--- WHAT THIS TASK INVOLVES ---
Return the line containing "O programa em" together with every later line up to the end of the records, exactly and with no pictures; return nothing else.

--- SOURCE MATERIAL ---
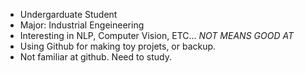 - Undergarduate Student
- Major: Industrial Engeineering
- Interesting in NLP, Computer Vision, ETC... *NOT MEANS GOOD AT*
- Using Github for making toy projets, or backup.
- Not familiar at github. Need to study.

<!---
JuicyJeong/JuicyJeong is a ✨ special ✨ repository because its `README.md` (this file) appears on your GitHub profile.
You can click the Preview link to take a look at your changes.
--->



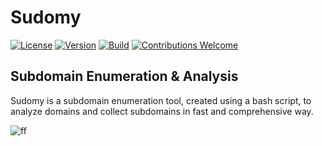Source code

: # Sudomy


[![License](https://img.shields.io/badge/license-MIT-red.svg)](https://opensource.org/licenses/MIT)  [![Version](https://img.shields.io/badge/Release-1.1.0-blue.svg?maxAge=259200)]()   [![Build](https://img.shields.io/badge/Supported_OS-Linux-yellow.svg)]() [![Contributions Welcome](https://img.shields.io/badge/contributions-welcome-brightgreen.svg?style=flat)](https://github.com/screetsec/sudomy/issues)
## Subdomain Enumeration & Analysis
Sudomy is a subdomain enumeration tool, created using a bash script, to analyze domains and collect subdomains in fast and comprehensive way.

![ff](https://user-images.githubusercontent.com/17976841/63212795-b8d57300-c133-11e9-882a-f604d67819cc.png)


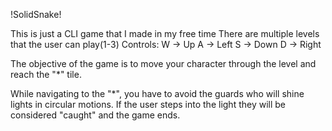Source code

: !SolidSnake!

This is just a CLI game that I made in my free time
There are multiple levels that the user can play(1-3)
Controls:
  W -> Up
  A -> Left
  S -> Down
  D -> Right

The objective of the game is to move your character
through the level and reach the "*" tile.

While navigating to the "*", you have to avoid the guards
who will shine lights in circular motions. If the user
steps into the light they will be considered "caught"
and the game ends.
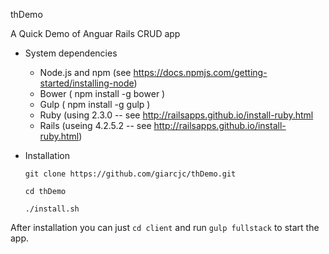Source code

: thDemo

A Quick Demo of Anguar Rails CRUD app 

* System dependencies
	* Node.js and npm (see https://docs.npmjs.com/getting-started/installing-node)
	* Bower ( npm install -g bower )
	* Gulp ( npm install -g gulp )
	* Ruby (using 2.3.0 -- see http://railsapps.github.io/install-ruby.html
	* Rails (useing 4.2.5.2 -- see http://railsapps.github.io/install-ruby.html)

* Installation

	`git clone https://github.com/giarcjc/thDemo.git`

	`cd thDemo`

	`./install.sh`

After installation you can just `cd client` and run `gulp fullstack` to start the app.
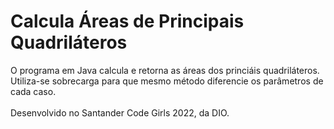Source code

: # Calcula Áreas de Principais Quadriláteros

O programa em Java calcula e retorna as áreas dos princiáis quadriláteros. <br>
Utiliza-se sobrecarga para que mesmo método diferencie os parâmetros de cada caso.
<br>
<br>
Desenvolvido no Santander Code Girls 2022, da DIO.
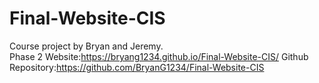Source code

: # Final-Website-CIS
Course project by Bryan and Jeremy. <br/>
Phase 2 Website:https://bryang1234.github.io/Final-Website-CIS/
Github Repository:https://github.com/BryanG1234/Final-Website-CIS
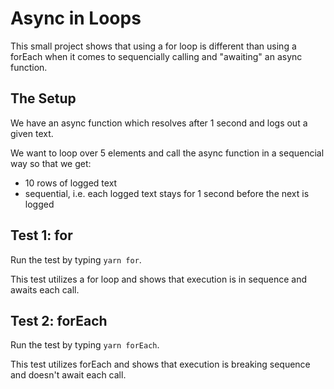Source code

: # Async in Loops

This small project shows that using a for loop is different than using a forEach when it comes to sequencially calling and "awaiting" an async function.

## The Setup

We have an async function which resolves after 1 second and logs out a given text.

We want to loop over 5 elements and call the async function in a sequencial way so that we get:

- 10 rows of logged text
- sequential, i.e. each logged text stays for 1 second before the next is logged

## Test 1: for

Run the test by typing `yarn for`.

This test utilizes a for loop and shows that execution is in sequence and awaits each call.

## Test 2: forEach

Run the test by typing `yarn forEach`.

This test utilizes forEach and shows that execution is breaking sequence and doesn't await each call.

--- ANSWER ---
O programa em Java calcula e retorna as áreas dos princiáis quadriláteros. <br>
Utiliza-se sobrecarga para que mesmo método diferencie os parâmetros de cada caso.
<br>
<br>
Desenvolvido no Santander Code Girls 2022, da DIO.
Source code

: # Final-Website-CIS
Course project by Bryan and Jeremy. <br/>
Phase 2 Website:https://bryang1234.github.io/Final-Website-CIS/
Github Repository:https://github.com/BryanG1234/Final-Website-CIS
Source code

: # Async in Loops

This small project shows that using a for loop is different than using a forEach when it comes to sequencially calling and "awaiting" an async function.

## The Setup

We have an async function which resolves after 1 second and logs out a given text.

We want to loop over 5 elements and call the async function in a sequencial way so that we get:

- 10 rows of logged text
- sequential, i.e. each logged text stays for 1 second before the next is logged

## Test 1: for

Run the test by typing `yarn for`.

This test utilizes a for loop and shows that execution is in sequence and awaits each call.

## Test 2: forEach

Run the test by typing `yarn forEach`.

This test utilizes forEach and shows that execution is breaking sequence and doesn't await each call.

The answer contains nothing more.